**TASK TO COMPLETE:**
Every line in the listing below from the one with "List **append()** method" through the one with "The time complexity is O(n)." is to be reproduced exactly, both ends included; leave out the rest.

+===+

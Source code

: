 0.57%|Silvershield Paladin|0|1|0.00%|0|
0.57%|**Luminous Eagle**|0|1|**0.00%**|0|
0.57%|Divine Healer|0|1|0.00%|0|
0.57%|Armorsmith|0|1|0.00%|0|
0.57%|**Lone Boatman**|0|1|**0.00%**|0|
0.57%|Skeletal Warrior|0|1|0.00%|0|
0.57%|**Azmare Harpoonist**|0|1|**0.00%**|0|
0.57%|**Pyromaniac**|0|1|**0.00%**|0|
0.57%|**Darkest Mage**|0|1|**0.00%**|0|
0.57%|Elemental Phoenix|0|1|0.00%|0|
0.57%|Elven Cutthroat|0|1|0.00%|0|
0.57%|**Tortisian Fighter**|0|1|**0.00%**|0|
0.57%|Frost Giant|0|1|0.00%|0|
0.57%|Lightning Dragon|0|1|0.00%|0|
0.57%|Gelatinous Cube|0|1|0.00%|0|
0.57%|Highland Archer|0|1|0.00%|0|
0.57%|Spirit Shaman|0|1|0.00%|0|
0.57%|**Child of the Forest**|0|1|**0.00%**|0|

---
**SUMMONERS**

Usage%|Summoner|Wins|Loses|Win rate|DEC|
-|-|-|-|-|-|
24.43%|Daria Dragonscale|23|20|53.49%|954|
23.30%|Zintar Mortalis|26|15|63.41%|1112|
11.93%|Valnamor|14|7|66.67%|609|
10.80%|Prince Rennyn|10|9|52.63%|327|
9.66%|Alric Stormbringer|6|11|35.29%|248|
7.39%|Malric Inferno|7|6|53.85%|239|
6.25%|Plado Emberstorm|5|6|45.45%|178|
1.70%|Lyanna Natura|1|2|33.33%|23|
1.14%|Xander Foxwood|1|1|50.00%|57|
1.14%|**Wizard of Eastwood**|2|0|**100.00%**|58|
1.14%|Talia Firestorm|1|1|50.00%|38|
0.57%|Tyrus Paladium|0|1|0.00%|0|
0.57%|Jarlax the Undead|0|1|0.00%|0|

+===+

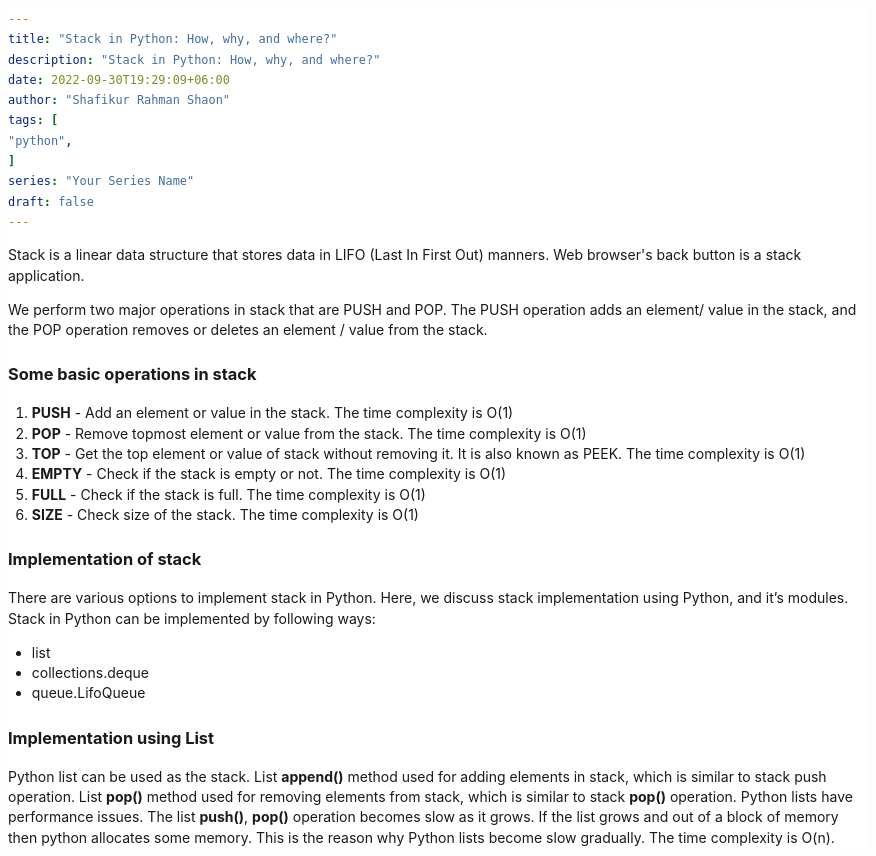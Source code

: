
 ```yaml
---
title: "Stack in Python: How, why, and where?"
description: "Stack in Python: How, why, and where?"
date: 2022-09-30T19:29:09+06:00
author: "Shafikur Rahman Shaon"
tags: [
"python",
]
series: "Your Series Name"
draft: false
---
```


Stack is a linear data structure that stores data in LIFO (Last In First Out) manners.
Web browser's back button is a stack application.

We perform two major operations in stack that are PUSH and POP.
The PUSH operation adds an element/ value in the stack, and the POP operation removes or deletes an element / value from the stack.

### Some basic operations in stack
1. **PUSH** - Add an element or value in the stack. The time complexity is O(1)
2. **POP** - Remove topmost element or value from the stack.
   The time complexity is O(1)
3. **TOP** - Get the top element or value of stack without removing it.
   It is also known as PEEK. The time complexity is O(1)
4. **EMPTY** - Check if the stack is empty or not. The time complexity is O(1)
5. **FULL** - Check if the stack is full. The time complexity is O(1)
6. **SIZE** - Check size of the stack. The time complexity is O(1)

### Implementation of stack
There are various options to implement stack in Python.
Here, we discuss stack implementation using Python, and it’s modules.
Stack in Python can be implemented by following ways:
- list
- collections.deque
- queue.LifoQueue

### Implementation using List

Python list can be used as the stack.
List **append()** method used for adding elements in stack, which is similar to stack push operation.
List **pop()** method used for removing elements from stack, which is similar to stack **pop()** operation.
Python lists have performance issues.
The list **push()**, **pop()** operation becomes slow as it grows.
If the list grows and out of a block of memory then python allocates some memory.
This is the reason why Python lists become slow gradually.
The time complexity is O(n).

+===+

**WRITTEN RESPONSE:**
List **append()** method used for adding elements in stack, which is similar to stack push operation.
List **pop()** method used for removing elements from stack, which is similar to stack **pop()** operation.
Python lists have performance issues.
The list **push()**, **pop()** operation becomes slow as it grows.
If the list grows and out of a block of memory then python allocates some memory.
This is the reason why Python lists become slow gradually.
The time complexity is O(n).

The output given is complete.